- **WHAT IS BEING ASKED**: Restate word for word the lines that run from the one containing "Social media (Facebook, Twitter, Instagrametc.)" to the last line of the data, both ends included.

- **SUPPLIED DATA**:
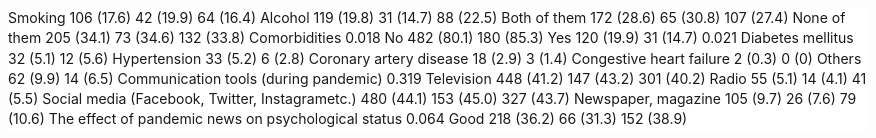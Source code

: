 Smoking 
106 (17.6) 
42 (19.9) 
64 (16.4) 
Alcohol 
119 (19.8) 
31 (14.7) 
88 (22.5) 
Both of them 
172 (28.6) 
65 (30.8) 
107 (27.4) 
None of them 
205 (34.1) 
73 (34.6) 
132 (33.8) 
Comorbidities 
0.018 
No 
482 (80.1) 
180 (85.3) 
Yes 
120 (19.9) 
31 (14.7) 
0.021 
Diabetes mellitus 
32 (5.1) 
12 (5.6) 
Hypertension 
33 (5.2) 
6 (2.8) 
Coronary artery disease 
18 (2.9) 
3 (1.4) 
Congestive heart failure 
2 (0.3) 
0 (0) 
Others 
62 (9.9) 
14 (6.5) 
Communication tools (during pandemic) 
0.319 
Television 
448 (41.2) 
147 (43.2) 
301 (40.2) 
Radio 
55 (5.1) 
14 (4.1) 
41 (5.5) 
Social media (Facebook, Twitter, Instagrametc.) 
480 (44.1) 
153 (45.0) 
327 (43.7) 
Newspaper, magazine 
105 (9.7) 
26 (7.6) 
79 (10.6) 
The effect of pandemic news on psychological status 
0.064 
Good 
218 (36.2) 
66 (31.3) 
152 (38.9)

- **WRITTEN RESPONSE**:
Social media (Facebook, Twitter, Instagrametc.) 
480 (44.1) 
153 (45.0) 
327 (43.7) 
Newspaper, magazine 
105 (9.7) 
26 (7.6) 
79 (10.6) 
The effect of pandemic news on psychological status 
0.064 
Good 
218 (36.2) 
66 (31.3) 
152 (38.9)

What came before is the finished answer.